Yes, you can manually run the Exchange workload using LoadGen directly.

I believe "Scheduled Run Length" should be 3h.

I'm not sure where you got the Tasks / User / Day parameter from, but I can confirm the rest of the simulation parameters are correct.

To start the Exchange workload using LoadGen, follow the steps under "Configure LoadGen" which should be on page 100 of the 2.5 Benchmarking Guide. Instead of using vmmark2initializationtemplate.xml, use C:\vclient\mailserver\vmmark2-mailserver0.xml. This is the same file that is used by the VMmark benchmark harness, so you can be sure the manual Loadgen run is identical to a VMmark Loadgen run. You should not have to edit any fields, and then select "Start initialization followed by simulation" to start the run.

Exception logs will be generated at C:\Program Files\Exchange Load Generator and look in the log files LoadGenInit* and LoadGenSim*.

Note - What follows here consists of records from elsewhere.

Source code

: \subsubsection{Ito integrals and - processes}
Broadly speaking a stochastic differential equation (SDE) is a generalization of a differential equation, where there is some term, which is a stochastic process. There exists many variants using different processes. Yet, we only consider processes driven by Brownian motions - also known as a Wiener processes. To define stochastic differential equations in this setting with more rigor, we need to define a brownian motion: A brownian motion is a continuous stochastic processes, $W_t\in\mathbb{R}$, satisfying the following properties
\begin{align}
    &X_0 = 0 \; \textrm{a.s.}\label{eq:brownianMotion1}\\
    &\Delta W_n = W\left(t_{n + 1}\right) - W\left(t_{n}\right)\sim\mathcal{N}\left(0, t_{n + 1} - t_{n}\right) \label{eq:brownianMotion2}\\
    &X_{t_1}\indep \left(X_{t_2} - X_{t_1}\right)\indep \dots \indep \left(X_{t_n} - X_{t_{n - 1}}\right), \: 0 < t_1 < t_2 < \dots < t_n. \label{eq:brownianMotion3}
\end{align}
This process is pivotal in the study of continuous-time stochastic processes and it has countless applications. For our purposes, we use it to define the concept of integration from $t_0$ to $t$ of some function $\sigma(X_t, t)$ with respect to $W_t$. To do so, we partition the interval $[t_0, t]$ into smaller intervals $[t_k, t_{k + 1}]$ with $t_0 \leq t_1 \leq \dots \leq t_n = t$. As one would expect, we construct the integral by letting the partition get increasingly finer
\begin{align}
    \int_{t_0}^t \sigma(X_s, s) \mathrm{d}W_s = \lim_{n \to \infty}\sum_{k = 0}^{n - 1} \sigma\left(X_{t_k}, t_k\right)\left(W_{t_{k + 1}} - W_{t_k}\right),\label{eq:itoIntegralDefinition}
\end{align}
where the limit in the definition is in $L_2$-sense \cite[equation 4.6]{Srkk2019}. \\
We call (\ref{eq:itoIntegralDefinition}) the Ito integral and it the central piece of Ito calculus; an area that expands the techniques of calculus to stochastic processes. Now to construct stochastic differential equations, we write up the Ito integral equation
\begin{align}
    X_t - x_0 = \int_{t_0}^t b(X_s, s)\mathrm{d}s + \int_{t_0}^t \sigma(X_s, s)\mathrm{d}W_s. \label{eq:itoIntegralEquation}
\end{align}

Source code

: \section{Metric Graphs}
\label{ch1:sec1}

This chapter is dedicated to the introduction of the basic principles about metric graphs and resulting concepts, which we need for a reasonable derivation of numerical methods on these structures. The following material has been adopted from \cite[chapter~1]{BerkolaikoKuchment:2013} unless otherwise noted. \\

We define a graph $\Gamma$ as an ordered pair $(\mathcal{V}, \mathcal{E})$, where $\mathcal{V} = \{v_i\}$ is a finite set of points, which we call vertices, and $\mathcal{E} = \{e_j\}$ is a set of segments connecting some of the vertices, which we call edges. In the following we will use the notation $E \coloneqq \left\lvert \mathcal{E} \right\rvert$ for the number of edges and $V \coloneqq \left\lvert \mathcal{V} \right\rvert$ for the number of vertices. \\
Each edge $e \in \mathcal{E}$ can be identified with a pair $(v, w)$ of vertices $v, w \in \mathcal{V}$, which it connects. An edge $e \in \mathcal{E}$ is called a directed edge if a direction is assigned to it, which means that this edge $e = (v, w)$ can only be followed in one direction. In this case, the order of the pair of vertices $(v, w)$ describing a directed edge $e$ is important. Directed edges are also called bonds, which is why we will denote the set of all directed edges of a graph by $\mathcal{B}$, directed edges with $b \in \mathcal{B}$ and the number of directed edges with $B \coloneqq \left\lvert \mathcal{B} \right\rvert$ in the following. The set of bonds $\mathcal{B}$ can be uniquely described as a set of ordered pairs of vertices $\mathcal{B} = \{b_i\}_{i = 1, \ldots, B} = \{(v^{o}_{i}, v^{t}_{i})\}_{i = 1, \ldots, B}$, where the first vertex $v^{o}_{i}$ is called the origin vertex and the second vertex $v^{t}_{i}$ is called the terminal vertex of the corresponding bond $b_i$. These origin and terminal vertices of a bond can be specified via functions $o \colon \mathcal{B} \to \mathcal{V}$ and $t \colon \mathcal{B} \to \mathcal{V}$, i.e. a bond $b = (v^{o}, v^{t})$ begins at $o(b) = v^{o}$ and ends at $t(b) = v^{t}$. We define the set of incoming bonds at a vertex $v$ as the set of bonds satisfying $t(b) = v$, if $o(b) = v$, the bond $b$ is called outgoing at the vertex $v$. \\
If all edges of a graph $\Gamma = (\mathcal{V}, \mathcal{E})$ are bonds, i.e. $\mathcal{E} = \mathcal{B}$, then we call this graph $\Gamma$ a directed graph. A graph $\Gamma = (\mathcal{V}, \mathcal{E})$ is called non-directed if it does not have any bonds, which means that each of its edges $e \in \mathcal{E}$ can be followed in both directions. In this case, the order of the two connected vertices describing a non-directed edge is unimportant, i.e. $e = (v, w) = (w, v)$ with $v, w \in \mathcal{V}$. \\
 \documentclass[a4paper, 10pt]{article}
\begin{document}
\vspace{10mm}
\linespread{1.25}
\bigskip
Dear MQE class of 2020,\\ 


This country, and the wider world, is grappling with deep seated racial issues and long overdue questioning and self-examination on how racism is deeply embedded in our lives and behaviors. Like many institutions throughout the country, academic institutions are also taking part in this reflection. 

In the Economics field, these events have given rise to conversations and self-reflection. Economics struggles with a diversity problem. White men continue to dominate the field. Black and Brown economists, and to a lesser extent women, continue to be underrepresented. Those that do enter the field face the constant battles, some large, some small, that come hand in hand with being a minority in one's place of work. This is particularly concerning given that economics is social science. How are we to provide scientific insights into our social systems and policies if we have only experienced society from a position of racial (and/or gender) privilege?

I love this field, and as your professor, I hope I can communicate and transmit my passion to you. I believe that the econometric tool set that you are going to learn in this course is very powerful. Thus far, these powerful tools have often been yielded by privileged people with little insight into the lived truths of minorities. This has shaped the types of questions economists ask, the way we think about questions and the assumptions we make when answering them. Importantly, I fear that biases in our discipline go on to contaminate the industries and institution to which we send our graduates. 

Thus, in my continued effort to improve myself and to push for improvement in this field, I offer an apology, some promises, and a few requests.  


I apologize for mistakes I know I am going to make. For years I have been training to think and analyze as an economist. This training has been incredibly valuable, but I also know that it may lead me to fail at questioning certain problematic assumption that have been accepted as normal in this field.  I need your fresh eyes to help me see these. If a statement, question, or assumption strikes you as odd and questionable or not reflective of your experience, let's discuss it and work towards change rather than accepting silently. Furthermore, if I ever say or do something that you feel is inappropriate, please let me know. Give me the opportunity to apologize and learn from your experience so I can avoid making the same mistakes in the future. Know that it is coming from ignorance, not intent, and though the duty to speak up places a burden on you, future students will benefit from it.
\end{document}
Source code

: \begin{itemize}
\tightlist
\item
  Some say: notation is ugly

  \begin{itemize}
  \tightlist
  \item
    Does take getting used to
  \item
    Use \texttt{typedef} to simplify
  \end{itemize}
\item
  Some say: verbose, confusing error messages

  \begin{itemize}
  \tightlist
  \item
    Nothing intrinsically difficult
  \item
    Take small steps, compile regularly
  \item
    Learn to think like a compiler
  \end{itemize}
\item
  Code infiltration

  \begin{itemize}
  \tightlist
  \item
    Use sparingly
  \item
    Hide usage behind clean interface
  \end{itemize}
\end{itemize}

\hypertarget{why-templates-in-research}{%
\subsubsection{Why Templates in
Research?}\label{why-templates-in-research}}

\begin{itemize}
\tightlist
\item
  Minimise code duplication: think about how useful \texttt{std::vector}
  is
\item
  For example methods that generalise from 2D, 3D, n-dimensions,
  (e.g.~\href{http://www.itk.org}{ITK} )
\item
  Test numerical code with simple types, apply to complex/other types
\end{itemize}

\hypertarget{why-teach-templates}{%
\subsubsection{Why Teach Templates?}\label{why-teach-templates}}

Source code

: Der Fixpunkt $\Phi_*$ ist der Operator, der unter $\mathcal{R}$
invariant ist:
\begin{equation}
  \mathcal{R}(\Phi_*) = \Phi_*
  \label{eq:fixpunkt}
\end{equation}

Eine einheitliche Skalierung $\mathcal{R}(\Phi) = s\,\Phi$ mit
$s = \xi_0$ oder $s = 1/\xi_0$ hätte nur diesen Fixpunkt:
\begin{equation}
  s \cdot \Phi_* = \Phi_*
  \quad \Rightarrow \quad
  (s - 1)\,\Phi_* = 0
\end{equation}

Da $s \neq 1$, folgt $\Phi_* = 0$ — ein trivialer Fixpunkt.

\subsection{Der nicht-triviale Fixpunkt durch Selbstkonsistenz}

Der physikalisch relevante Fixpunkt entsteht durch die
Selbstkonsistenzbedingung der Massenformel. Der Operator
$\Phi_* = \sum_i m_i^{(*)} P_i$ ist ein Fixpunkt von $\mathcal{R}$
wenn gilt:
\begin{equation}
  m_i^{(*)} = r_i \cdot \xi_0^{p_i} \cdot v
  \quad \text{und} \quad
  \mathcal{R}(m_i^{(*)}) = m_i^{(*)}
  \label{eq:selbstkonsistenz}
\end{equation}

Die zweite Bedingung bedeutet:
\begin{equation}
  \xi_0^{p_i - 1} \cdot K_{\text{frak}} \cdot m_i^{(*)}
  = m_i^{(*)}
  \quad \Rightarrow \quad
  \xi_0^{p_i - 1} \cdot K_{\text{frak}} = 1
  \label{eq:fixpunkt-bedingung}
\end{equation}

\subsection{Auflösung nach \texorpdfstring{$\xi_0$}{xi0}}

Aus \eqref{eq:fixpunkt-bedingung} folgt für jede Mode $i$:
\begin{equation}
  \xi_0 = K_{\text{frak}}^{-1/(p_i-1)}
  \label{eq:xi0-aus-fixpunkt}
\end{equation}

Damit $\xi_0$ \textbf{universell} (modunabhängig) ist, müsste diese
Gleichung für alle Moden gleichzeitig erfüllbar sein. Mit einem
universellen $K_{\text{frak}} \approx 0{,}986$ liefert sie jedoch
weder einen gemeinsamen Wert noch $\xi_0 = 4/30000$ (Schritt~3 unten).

View solution in original post

Reply
0 Kudos
8 Replies
jpschnee
VMware Employee
VMware Employee
Jump to solution

Hi,

The answer can be found in your mailserverclient_error-0.txt file.

Starting simulation...
ERROR -- Caught exception SwordfishExceptionTooMuchLoad:
Number of unfinished tasks including those in the queue and those are being executed is greater than 1.5 times the number of users.
Engine State: Started
Total Test Runtime: 00:12:07
Task Interval: 32
Total Users: 1000
Active Users: 1000
Task Q Length (shared): 0 (busy workers: 0 of 0)
Task Q Length (WIN-GNJ9G2CS97U): 1423 (busy workers: 80 of 80)
   at Microsoft.Exchange.Swordfish.TaskEngine.dispatchExchUsers()
   at Microsoft.Exchange.Swordfish.TaskEngine.dispatchExchTasks()
   at Microsoft.Exchange.Swordfish.TaskEngine.<dispatchTasks>b__18()
   at Microsoft.Exchange.Swordfish.IL.ILUtil.DoTryFilterCatch(ThreadStart tryClause, Predicate`1 filterClause, Action`1 catchClause)
   at Microsoft.Exchange.Swordfish.TaskEngine.dispatchTasks()
   at Microsoft.Exchange.Swordfish.TaskEngine.Start()
   at Microsoft.Exchange.Swordfish.Cmd.SwordfishCmd.Main(String[] args)
Simulation has failed.

Your mailserver was unable to process the queue fast enough and it died.  When I look at the latencies reported (within your Mailserver0.wrf file, I see latencies over 2000ms (95%).  Make sure the latencies you're reviewing in esxtop are correlating to the data disk for your mailserver. 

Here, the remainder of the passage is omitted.